> **Required work**
Would you filter these records and copy every line that has the word "RemoteBackend"?

> **Supplied data**
____

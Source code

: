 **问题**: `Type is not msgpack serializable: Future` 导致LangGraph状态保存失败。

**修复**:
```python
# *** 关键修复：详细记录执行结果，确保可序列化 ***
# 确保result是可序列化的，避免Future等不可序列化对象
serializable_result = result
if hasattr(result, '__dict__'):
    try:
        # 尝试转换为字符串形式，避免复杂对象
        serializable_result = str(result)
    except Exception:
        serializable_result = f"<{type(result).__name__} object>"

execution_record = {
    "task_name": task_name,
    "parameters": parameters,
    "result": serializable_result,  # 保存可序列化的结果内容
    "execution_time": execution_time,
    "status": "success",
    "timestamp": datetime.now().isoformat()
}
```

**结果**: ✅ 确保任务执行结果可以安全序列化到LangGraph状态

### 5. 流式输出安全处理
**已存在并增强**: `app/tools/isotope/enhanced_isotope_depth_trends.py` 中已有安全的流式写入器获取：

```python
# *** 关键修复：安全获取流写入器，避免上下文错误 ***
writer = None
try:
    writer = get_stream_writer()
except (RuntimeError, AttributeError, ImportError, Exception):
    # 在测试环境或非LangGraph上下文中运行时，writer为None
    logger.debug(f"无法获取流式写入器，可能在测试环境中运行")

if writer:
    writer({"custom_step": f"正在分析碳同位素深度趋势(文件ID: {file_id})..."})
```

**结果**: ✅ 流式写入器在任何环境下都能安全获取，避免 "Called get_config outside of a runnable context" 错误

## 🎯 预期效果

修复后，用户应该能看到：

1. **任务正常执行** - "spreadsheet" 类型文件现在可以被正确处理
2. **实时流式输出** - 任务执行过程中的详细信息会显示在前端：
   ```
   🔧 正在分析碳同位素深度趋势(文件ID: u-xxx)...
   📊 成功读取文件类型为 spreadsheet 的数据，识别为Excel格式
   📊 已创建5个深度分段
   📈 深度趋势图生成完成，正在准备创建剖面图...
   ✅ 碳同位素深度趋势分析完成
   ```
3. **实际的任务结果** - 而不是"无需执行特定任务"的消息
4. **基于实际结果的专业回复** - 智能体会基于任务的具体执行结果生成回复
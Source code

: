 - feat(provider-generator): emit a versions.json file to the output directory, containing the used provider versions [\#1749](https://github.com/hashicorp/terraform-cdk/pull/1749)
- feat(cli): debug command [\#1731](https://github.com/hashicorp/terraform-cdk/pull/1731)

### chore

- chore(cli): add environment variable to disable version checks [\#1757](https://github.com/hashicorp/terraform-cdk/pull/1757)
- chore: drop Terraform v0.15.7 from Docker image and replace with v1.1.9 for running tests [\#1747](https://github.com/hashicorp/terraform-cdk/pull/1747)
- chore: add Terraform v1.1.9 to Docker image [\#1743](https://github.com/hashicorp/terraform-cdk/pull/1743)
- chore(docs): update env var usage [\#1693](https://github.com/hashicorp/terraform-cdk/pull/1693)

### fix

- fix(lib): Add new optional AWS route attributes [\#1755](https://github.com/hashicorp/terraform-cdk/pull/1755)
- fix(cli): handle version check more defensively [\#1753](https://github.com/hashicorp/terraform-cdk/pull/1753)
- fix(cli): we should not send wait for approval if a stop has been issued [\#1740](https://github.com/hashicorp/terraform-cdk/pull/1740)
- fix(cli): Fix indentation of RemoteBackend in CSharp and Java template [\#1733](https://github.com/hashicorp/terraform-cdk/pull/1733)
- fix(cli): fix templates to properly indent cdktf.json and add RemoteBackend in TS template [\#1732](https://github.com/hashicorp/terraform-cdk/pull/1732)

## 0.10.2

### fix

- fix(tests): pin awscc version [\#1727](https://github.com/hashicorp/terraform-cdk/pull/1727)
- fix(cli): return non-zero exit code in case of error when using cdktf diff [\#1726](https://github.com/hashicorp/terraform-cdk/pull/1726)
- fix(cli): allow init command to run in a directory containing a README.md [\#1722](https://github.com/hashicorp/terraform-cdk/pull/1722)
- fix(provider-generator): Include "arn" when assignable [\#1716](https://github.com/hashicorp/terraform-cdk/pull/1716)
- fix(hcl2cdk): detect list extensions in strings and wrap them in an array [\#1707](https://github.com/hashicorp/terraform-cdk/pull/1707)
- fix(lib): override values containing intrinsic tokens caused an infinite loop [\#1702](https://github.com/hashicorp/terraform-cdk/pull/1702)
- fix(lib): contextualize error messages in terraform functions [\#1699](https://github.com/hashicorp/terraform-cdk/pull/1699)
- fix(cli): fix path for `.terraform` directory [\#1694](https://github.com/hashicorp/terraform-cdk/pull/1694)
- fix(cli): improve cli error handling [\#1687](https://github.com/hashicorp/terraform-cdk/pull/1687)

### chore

____

> **Solution below**
- fix(cli): Fix indentation of RemoteBackend in CSharp and Java template [\#1733](https://github.com/hashicorp/terraform-cdk/pull/1733)
- fix(cli): fix templates to properly indent cdktf.json and add RemoteBackend in TS template [\#1732](https://github.com/hashicorp/terraform-cdk/pull/1732)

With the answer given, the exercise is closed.